ZENIT : Jusqu’où le prêtre peut-il entrer en relation avec la famille ?
P. Mattheeuws : Si la famille est une « ecclesiola », le prêtre se sent chez lui. Il doit s’y comporter comme un frère. Si l’on fait appel à lui comme le bon berger, il doit agir comme l’unique « grand prêtre » qu’est Jésus : regarder chacun avec estime et respect, chasteté et discrétion. Par ailleurs, on n’est jamais « curé » dans sa propre famille, ni pour une seule ou un seul « genre » de familles. Il est des familles où le Seigneur envoie le prêtre en mission. Il en est d’autres où il prend du repos comme Jésus dans la maison de son ami Lazare. La famille est un milieu ecclésial, fraternel : elle n’est pas un lieu de confidences. Le « jusqu’où » est réglé par le respect de la mission spécifique des parents qui prennent eux, leurs décisions. La pudeur devrait imprégner les relations du prêtre avec les conjoints et leurs enfants qui l’accueillent.
ZENIT : La famille peut-elle aider le prêtre à valoriser son célibat ?
P. Mattheeuws : Certainement. Car si la vocation sacerdotale n’est pas sans lien avec celle de la famille, combien plus le célibat qu’il découvre comme don en lui ne peut surgir de nulle part. Il a une histoire concrète, une signification personnelle, en lien avec cette famille dont il est issu ou avec celles qu’il est amené à servir. Là encore, le travail de mémoire spirituelle est déterminant.

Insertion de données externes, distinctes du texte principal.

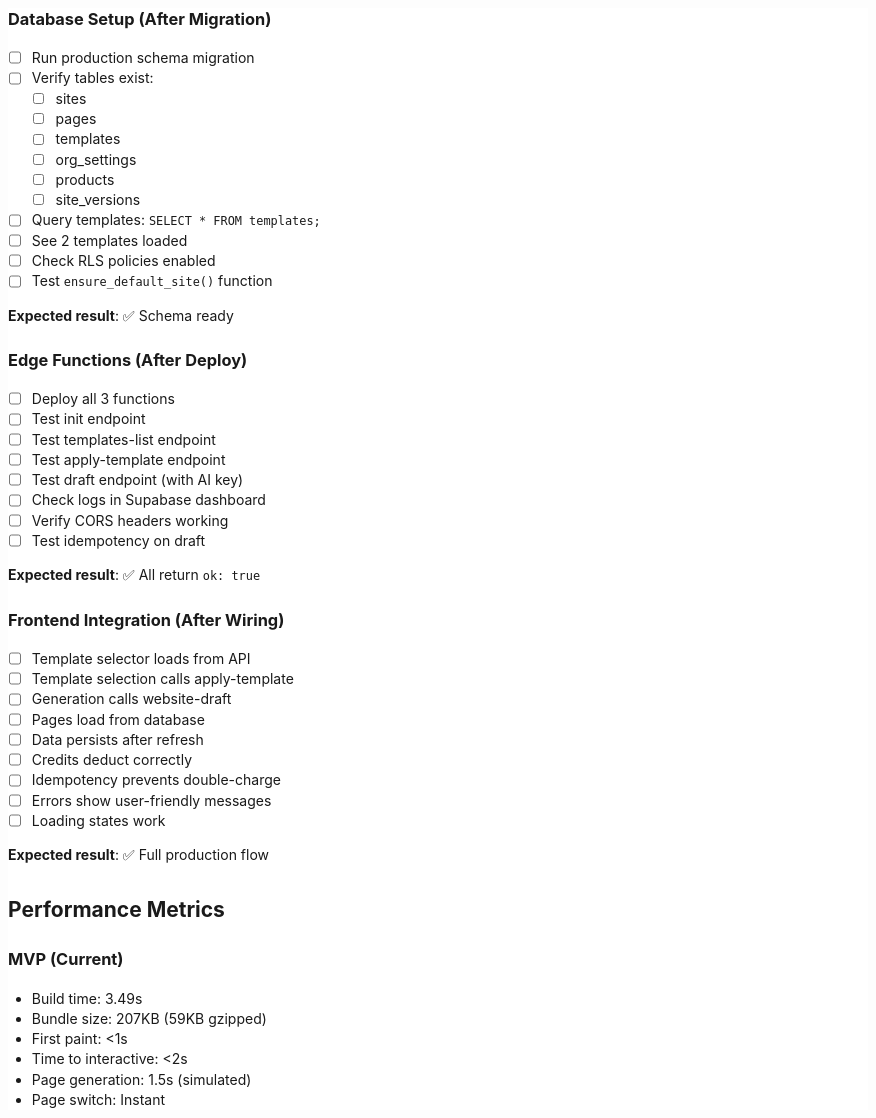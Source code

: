 ### Database Setup (After Migration)
- [ ] Run production schema migration
- [ ] Verify tables exist:
  - [ ] sites
  - [ ] pages
  - [ ] templates
  - [ ] org_settings
  - [ ] products
  - [ ] site_versions
- [ ] Query templates: `SELECT * FROM templates;`
- [ ] See 2 templates loaded
- [ ] Check RLS policies enabled
- [ ] Test `ensure_default_site()` function

**Expected result**: ✅ Schema ready

### Edge Functions (After Deploy)
- [ ] Deploy all 3 functions
- [ ] Test init endpoint
- [ ] Test templates-list endpoint
- [ ] Test apply-template endpoint
- [ ] Test draft endpoint (with AI key)
- [ ] Check logs in Supabase dashboard
- [ ] Verify CORS headers working
- [ ] Test idempotency on draft

**Expected result**: ✅ All return `ok: true`

### Frontend Integration (After Wiring)
- [ ] Template selector loads from API
- [ ] Template selection calls apply-template
- [ ] Generation calls website-draft
- [ ] Pages load from database
- [ ] Data persists after refresh
- [ ] Credits deduct correctly
- [ ] Idempotency prevents double-charge
- [ ] Errors show user-friendly messages
- [ ] Loading states work

**Expected result**: ✅ Full production flow

## Performance Metrics

### MVP (Current)
- Build time: 3.49s
- Bundle size: 207KB (59KB gzipped)
- First paint: <1s
- Time to interactive: <2s
- Page generation: 1.5s (simulated)
- Page switch: Instant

D’autre part, la famille valorise le célibat du prêtre en respectant sa solitude tout en lui évitant d’être ou de vivre en solitaire. La solitude, c’est le temps et le lieu où le prêtre est en communion plus intime avec la personne du Christ : sa prière, son intimité, son hygiène de vie. Mais cette solitude ne portera tout son fruit que là où des amitiés fortes et discrètes l’entourent, lui manifestant aussi une vraie affection et un respect pour ce qu’il vit et ce qu’il essaie d’être à la suite du Christ. Dire au prêtre que sa vie, offerte au Christ dans son Eglise, a un sens et est féconde, et le lui rappeler souvent – par delà les échecs et les souffrances, les siennes et celles des autres – est donc fondamental. Dans l’expression de l’amour, la diversité des visages au sein de l’unité familiale est toujours un témoignage de paix pour le prêtre qui vit à la fois la différence sexuelle, la différence d’âge et de culture, et le célibat offert pour toujours.